Back in the training room we reflected on this experience and learnt about other aspects of how the primals can be used on a Tesco counter and the important traceability nature of the beef.
We all met up at 7.30pm for a group meal at Table Table (Champion!) and chatted late into the evening about our day so far.
The next day we all had breakfast together and arrived at St Merryn's again to de-brief and get togged up again to go down to a preparation room to learn how to French string beef and to be creative with the leg of lamb and shoulder of lamb joints. I learnt something new here and the other guys and ladies certainly had an inspiring time boning out the lamb joints and creating 'melons' and 'cushions' of lamb.
The pictures below have been supplied by my new friend Micky from a Tesco Extra store in Sheffield. Thanks Micky mate.
Joints and lamb leg steaks created from a leg of lamb
Shoulder of lamb boned and rolled into a 'melon' of lamb
Micky very pleased with his French stringing
Hands on Lamb primal butchery
There were nine of us to practise all of these skills so we worked for a while, took a break and then returned to the tasks.
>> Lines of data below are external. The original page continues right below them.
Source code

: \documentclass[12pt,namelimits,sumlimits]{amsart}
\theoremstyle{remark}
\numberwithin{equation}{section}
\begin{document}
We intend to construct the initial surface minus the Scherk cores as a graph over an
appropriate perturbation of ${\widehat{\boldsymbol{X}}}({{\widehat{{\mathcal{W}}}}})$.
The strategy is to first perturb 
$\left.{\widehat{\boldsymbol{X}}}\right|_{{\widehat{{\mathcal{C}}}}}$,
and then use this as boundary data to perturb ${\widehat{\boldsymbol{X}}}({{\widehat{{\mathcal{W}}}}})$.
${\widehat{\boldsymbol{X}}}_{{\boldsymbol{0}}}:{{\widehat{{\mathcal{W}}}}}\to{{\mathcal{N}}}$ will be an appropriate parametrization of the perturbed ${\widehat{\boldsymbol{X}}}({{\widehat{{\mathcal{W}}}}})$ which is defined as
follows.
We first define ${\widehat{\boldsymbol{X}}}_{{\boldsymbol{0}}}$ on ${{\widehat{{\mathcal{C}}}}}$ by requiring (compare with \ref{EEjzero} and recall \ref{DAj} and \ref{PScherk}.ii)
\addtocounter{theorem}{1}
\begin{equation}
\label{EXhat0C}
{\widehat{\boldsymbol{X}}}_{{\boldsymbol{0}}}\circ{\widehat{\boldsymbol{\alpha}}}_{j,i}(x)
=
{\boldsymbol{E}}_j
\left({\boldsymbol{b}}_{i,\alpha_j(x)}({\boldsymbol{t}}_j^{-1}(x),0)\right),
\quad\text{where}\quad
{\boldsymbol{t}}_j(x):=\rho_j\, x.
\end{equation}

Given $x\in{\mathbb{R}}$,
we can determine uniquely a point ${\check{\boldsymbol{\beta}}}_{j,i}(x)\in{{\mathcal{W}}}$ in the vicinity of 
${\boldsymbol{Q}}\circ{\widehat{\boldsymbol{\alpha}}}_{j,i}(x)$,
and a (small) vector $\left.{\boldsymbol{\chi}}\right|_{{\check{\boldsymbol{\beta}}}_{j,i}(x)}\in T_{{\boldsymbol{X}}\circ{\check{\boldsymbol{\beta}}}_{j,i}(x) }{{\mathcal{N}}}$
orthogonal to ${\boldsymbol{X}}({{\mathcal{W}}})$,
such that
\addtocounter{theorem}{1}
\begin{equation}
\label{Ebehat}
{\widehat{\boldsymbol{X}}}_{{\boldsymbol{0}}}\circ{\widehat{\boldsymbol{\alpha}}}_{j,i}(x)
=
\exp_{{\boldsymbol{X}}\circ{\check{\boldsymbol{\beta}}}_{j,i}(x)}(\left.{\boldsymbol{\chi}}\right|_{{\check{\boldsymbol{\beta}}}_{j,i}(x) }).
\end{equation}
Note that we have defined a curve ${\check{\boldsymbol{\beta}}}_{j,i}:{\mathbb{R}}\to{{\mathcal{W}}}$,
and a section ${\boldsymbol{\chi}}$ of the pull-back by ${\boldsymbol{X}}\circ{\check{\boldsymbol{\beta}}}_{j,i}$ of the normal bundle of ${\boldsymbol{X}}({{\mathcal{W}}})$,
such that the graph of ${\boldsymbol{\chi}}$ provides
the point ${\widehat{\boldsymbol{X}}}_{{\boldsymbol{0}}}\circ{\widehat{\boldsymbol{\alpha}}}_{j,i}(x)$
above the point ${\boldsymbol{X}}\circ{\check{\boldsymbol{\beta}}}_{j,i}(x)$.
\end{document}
All involved got a kick out of learning these new skills to transfer to our counters back in the Tesco branches we are employed in.
Over the course we also got classroom advice on good and bad aspects of meat display along the lines of those that promoted the delivery of quality and freshness at all times of the trading day. Additionally we discussed tips to visually improve the appearance of the meat products on display and also, with creativity and knowledge picked up from the course, be able to offer the customer more choices when selecting their preferred cuts.
We also got tips on how to cook steaks to get the best eating quality using a pre heated pan, adding oil to the steak not the pan and a 'press to test' method of telling how well done the steak is.
One of the best parts of the course was understanding about the maturation of Tesco beef and the amount of time it is actually hung on the bone and the amount of time it continues to mature after the carcass is broken up. We learnt similar information about the maturation of the lamb too.
At around 3pm the course finished and everyone was on a high. Of course there was the six hour journey back home. The time flew by and I was home again by 8.50pm.
Thanks to Tesco and Foundations and St Merryn's (Wales) for a terrific course. I now have twenty-six weeks to complete my Gold course with practical exercises and book work.
Micky, the team leader from a Tesco Extra store in Sheffield is already practising his skills on his meat counter!